- [Exercise details]:
The answer should contain only the lines from the beginning of the entries through the line that holds "output files.", given again exactly, with no pictures.
Available data START
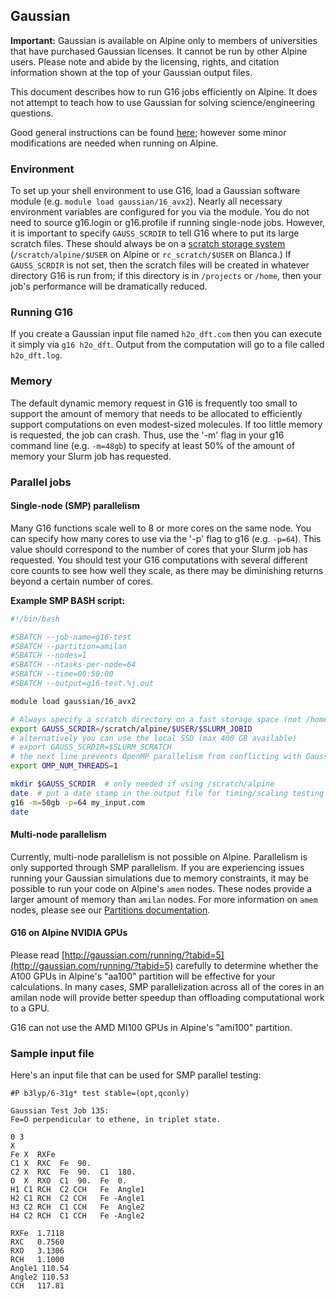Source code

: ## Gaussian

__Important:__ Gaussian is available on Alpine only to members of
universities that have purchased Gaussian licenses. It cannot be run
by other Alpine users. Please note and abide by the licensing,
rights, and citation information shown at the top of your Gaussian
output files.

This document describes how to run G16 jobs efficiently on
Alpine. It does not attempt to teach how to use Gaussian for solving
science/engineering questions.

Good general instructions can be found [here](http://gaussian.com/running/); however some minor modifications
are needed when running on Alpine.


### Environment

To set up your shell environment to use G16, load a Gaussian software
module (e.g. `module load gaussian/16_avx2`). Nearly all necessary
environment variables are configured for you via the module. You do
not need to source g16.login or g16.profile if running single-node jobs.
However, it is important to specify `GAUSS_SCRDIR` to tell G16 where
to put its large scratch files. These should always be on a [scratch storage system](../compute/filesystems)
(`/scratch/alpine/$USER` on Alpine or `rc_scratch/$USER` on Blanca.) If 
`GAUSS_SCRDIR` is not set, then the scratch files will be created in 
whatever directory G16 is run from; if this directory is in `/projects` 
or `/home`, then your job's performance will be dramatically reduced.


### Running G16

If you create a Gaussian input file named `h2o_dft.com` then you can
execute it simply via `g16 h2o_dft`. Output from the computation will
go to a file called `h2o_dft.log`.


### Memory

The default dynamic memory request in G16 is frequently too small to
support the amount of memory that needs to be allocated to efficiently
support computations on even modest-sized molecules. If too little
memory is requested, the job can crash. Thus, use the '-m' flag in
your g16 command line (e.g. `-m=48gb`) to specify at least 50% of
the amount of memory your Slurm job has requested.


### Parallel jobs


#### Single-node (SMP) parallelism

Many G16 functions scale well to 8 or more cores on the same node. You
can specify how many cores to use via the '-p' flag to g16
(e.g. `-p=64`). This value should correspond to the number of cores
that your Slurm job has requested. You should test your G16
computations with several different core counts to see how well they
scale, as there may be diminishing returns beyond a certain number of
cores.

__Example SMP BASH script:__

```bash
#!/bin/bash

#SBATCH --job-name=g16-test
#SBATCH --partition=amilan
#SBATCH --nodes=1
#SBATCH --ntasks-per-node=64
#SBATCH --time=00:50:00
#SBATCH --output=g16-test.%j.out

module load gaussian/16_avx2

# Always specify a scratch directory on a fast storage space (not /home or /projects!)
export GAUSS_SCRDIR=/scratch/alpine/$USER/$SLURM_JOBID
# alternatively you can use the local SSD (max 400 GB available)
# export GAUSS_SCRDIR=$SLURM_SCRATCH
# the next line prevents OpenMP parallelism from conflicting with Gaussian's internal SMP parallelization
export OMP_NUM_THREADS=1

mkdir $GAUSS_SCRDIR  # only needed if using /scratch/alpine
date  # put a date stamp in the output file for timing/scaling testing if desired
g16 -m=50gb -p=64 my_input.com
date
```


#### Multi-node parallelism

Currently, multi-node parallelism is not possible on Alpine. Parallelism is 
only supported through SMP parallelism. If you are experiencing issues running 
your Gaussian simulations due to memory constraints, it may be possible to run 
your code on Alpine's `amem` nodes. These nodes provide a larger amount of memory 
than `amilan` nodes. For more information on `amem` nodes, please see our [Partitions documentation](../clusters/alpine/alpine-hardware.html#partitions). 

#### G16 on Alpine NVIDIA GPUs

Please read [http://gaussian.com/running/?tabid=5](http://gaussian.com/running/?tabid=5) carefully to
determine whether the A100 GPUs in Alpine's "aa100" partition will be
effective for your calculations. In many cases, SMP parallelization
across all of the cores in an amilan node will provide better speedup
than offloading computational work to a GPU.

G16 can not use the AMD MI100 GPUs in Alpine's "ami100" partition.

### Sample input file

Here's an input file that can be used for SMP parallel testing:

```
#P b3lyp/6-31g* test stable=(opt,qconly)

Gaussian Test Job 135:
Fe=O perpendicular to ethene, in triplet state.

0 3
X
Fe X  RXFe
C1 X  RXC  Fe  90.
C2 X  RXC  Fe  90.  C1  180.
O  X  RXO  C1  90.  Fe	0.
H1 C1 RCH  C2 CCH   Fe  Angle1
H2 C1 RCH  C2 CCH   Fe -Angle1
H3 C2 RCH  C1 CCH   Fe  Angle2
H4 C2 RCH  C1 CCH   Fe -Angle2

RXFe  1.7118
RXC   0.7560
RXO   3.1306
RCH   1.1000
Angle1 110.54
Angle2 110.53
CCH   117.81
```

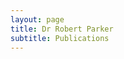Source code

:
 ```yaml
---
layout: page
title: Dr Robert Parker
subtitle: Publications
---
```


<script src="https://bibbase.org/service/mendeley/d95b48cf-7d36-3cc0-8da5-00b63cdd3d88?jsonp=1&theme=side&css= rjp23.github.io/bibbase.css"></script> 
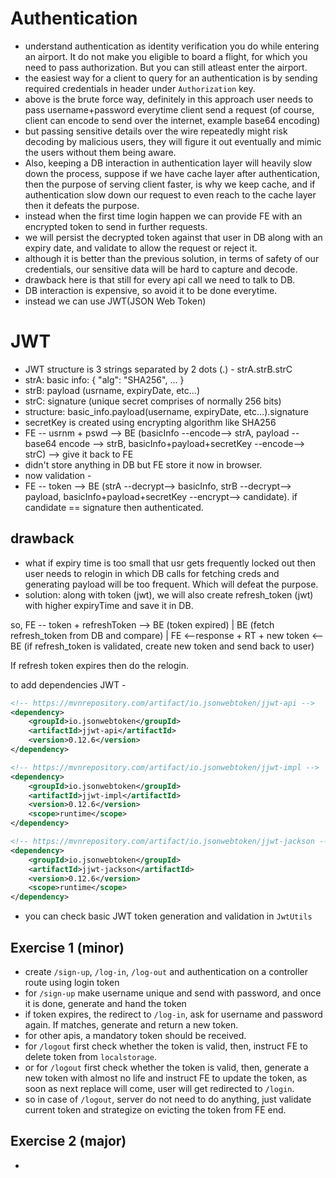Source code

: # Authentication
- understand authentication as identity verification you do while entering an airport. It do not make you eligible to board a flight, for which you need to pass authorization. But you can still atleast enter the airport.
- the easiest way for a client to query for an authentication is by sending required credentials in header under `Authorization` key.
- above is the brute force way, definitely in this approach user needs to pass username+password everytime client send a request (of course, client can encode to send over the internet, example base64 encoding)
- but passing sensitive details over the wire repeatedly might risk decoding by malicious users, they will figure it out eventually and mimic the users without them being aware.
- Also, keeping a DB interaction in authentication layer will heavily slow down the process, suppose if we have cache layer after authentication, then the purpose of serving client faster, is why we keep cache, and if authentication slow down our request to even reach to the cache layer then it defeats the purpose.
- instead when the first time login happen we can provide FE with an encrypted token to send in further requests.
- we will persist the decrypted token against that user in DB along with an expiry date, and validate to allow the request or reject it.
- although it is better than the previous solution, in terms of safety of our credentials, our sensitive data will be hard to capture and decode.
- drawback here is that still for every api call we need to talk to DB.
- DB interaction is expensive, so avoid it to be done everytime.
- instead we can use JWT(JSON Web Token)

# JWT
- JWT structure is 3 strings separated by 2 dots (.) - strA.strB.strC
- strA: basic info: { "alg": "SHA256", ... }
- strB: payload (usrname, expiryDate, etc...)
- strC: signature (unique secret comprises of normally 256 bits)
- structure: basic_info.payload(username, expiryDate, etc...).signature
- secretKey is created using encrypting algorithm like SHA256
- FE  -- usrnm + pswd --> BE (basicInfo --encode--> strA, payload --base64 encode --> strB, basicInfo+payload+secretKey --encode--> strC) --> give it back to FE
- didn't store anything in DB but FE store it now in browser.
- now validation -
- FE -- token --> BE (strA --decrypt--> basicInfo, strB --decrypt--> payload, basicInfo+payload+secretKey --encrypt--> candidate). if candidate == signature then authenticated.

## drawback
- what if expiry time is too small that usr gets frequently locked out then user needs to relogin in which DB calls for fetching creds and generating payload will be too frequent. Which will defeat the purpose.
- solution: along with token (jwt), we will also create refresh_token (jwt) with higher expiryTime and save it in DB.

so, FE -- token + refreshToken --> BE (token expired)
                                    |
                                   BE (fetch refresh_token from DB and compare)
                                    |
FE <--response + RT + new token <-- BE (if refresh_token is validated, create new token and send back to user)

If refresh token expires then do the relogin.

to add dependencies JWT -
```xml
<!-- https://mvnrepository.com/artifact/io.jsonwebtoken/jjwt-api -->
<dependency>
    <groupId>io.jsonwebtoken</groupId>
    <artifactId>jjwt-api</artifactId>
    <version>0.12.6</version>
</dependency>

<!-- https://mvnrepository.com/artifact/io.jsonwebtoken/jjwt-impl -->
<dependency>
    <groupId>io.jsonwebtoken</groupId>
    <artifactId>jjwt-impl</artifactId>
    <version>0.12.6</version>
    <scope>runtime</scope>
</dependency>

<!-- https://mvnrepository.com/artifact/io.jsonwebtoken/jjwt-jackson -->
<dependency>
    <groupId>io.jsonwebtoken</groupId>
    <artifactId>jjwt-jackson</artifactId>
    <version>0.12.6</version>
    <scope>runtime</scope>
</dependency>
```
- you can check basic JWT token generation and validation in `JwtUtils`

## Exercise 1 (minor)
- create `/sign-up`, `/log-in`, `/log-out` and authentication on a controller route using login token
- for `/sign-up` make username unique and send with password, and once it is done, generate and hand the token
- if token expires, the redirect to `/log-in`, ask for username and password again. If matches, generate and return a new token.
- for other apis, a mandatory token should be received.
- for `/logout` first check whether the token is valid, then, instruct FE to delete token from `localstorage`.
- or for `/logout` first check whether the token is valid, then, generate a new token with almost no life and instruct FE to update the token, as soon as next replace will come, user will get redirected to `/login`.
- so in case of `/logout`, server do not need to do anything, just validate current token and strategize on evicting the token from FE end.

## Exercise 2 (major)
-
Available data END
- [Result]:
Source code

: ## Gaussian

__Important:__ Gaussian is available on Alpine only to members of
universities that have purchased Gaussian licenses. It cannot be run
by other Alpine users. Please note and abide by the licensing,
rights, and citation information shown at the top of your Gaussian
output files.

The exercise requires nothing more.